For those scoring at home, over the past few weeks I’ve deemed not one, not two, but three Neil Young albums as “essential.” As I noted a while back, at a certain point over the summer my listening habits retrenched to the tried-and-true, aka the music of my youth and college years. It’s not a new phenomenon – this blog is a testament to that. Some days, weeks and months I reconnect with past masters to the detriment of today’s pet sounds.
Much of music is what the listener makes of it, after all, and the connections I have with that old music were forged long ago. The Beatles together and apart, Neil, Linda, Springsteen, Seger, Weller, Maria McKee, and the Paisley Underground, among other acts and scenes, are just part of my musical DNA. In the decades since, of course, a slew of newer acts have attached themselves to my nucleotides, too, but – youth is youth. Certain sounds stick with us.
Which leads to this: A new song by an act I “liked” on Facebook (and featured in a Top 5) a few years back, and then promptly forgot about, leapt out and struck a chord with me yesterday when it appeared in my newsfeed. The group in question: The Sundowners. According to their FB page, the Liverpool-based band’s influences include, among others, the Velvet Underground, Byrds and Bangles. I gave the song a listen and – as I’m apt to say – “wow, just wow.”

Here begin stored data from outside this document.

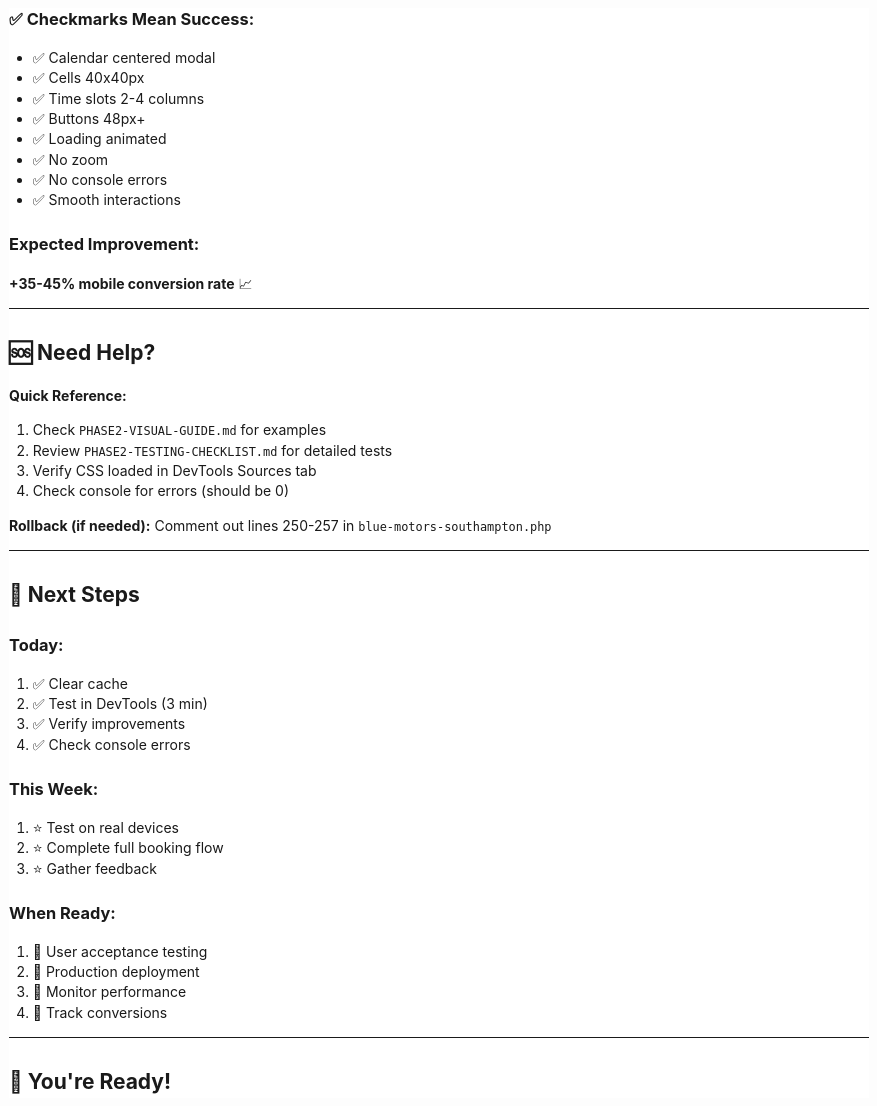 ### ✅ Checkmarks Mean Success:
- ✅ Calendar centered modal
- ✅ Cells 40x40px
- ✅ Time slots 2-4 columns
- ✅ Buttons 48px+
- ✅ Loading animated
- ✅ No zoom
- ✅ No console errors
- ✅ Smooth interactions

### Expected Improvement:
**+35-45% mobile conversion rate** 📈

---

## 🆘 Need Help?

**Quick Reference:**
1. Check `PHASE2-VISUAL-GUIDE.md` for examples
2. Review `PHASE2-TESTING-CHECKLIST.md` for detailed tests
3. Verify CSS loaded in DevTools Sources tab
4. Check console for errors (should be 0)

**Rollback (if needed):**
Comment out lines 250-257 in `blue-motors-southampton.php`

---

## 🚀 Next Steps

### Today:
1. ✅ Clear cache
2. ✅ Test in DevTools (3 min)
3. ✅ Verify improvements
4. ✅ Check console errors

### This Week:
1. ⭐ Test on real devices
2. ⭐ Complete full booking flow
3. ⭐ Gather feedback

### When Ready:
1. 🎯 User acceptance testing
2. 🎯 Production deployment
3. 🎯 Monitor performance
4. 🎯 Track conversions

---

## 💪 You're Ready!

They sound like they stepped out of a time capsule from 1966 or 1985, when the Paisley Underground was in full swing. Echoes of the Beatles (circa Revolver), Byrds (circa “Eight Miles High”) and Bangles (circa All Over the Place) are discernible in the grooves, yet the music sounds fresh and new.
Whether you’re young or old, or somewhere in-between, give them a listen. You won’t be disappointed.